Musicians, environmental activists and mindful Philadelphians all gathered on a roof in Olde Kensington last month to promote solar energy awareness and celebrate Philadelphia’s growing sustainability scene.
Dubbed “The Solar Party,” the event took place on top of the Crane Arts Building on Aug. 21, and was hosted by the solar company Solar States. More than 100 guests joined on the Philly rooftop to enjoy live music, local catering and information on solar energy all while basking in the city skyline.
“I consider it a success,” Ashley Tryba, the director of community partnerships and the branding and marketing manager of Solar States, said. “We hope to have more events of similar types.” Tryba graduated from Temple as an environmental science and French double major.
Solar States, founded in 2008, is a benefit corporation, meaning that it is a for-profit company that considers the environment and society in addition to profit in its decision making process.
“We make a profit and then we give that back to the local economy,” Tryba said.
The end goal of Solar States is to put a solar panel on every roof in the city, as the company’s founder, Micah Gold-Markel, said.
“It’s a missed opportunity for energy, for jobs in Philadelphia and for economic development in Philadelphia,” Gold-Markel said. “We’re at a real moment of crisis in terms of the environment and also employment and the economy. If we could bring all that together and find a solution fit to solve all those, that’s it, man. That’s what we need.”
Members at Solar States claim that it is part of that solution. Gold-Markel said he believes that the economic impact of a citywide shift towards solar energy could put Philadelphia on the fast track toward reduced unemployment, a stimulated economy and abundant renewable energy.
Solar States have installed solar panels on roofs throughout the city, both on residential properties and business buildings.

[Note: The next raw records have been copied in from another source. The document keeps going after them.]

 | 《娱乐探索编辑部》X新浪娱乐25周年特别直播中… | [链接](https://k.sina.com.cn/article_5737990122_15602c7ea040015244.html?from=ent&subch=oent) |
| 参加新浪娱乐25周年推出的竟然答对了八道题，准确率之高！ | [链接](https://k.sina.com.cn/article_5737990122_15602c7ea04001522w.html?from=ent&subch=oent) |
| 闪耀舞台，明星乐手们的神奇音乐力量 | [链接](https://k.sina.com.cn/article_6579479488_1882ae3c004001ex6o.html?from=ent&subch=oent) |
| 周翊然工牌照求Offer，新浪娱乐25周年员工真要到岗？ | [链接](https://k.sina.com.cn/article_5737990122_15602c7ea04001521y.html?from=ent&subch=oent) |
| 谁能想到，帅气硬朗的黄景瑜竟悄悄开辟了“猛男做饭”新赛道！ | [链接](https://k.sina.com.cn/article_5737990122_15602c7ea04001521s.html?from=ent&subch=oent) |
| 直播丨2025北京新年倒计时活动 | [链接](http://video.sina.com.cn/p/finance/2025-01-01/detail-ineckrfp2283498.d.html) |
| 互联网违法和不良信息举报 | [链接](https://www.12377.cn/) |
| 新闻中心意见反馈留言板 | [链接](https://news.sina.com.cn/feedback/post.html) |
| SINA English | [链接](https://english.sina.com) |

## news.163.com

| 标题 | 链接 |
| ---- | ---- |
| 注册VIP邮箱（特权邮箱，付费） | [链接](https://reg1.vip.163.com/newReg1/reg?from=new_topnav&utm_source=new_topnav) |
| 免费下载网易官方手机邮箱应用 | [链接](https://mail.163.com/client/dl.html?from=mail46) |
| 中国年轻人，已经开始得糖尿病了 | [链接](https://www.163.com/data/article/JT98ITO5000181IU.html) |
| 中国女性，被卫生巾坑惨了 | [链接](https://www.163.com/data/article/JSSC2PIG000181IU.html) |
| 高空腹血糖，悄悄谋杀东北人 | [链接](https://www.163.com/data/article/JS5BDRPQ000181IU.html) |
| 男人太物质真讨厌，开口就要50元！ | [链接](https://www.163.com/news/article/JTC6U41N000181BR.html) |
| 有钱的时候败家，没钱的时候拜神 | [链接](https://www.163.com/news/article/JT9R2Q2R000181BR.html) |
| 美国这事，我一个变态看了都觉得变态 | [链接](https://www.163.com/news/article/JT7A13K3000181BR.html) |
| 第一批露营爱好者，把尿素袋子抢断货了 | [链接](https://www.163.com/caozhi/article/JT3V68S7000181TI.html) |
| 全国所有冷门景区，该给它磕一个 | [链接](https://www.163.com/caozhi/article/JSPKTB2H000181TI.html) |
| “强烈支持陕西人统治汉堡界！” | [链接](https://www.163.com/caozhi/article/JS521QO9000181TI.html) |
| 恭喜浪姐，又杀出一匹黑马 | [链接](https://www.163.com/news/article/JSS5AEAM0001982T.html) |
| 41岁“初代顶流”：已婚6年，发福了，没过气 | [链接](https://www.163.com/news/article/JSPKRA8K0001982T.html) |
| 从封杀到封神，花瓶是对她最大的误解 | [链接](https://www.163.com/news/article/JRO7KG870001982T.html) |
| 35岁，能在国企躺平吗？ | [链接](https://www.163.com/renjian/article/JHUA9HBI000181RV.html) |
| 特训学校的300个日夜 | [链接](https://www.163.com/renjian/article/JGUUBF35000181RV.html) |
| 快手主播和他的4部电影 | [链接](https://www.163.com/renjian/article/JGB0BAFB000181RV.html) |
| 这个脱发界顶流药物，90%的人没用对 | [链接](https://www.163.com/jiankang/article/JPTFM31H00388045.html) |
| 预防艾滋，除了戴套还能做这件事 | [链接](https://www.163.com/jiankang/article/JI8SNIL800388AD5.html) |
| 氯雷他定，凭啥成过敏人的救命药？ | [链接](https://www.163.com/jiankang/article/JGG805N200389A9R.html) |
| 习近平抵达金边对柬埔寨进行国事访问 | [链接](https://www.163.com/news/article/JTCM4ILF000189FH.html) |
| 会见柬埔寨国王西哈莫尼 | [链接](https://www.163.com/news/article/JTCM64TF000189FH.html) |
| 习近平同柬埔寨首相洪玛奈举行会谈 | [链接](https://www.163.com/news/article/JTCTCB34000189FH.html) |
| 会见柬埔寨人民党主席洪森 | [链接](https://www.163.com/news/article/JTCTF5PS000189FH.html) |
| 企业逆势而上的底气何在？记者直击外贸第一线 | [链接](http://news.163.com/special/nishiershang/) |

“If you got a roof, we’re going to hit it,” Gold-Markel said.
Solar States has partnerships with different groups in the city, including one with YouthBuild, a charter school for at-risk students in Philadelphia.
“It’s basically for students that have dropped out of high school but then decided that they want to go back and learn a trade,” Tryba said. “We worked with two students this year and hope to expand that year as our shop gets a little bit bigger.”
Another partnership is with The Energy Co-op, an energy company geared towards sustainable solutions. At the Solar Party, guests were encouraged to sign up for the Solar Leaders product, which allows those who may not be able to purchase solar panels for their own home to support local solar. Solar Leaders simply join the co-op and continue to pay their PECO bill. For every 20 households that join, one new household solar project is added to the co-op’s grid.
Gold-Markel said that the biggest roadblock is knowledge.
“It’s getting the word out that this is the best investment financially, for the environment and for creating jobs,” he said.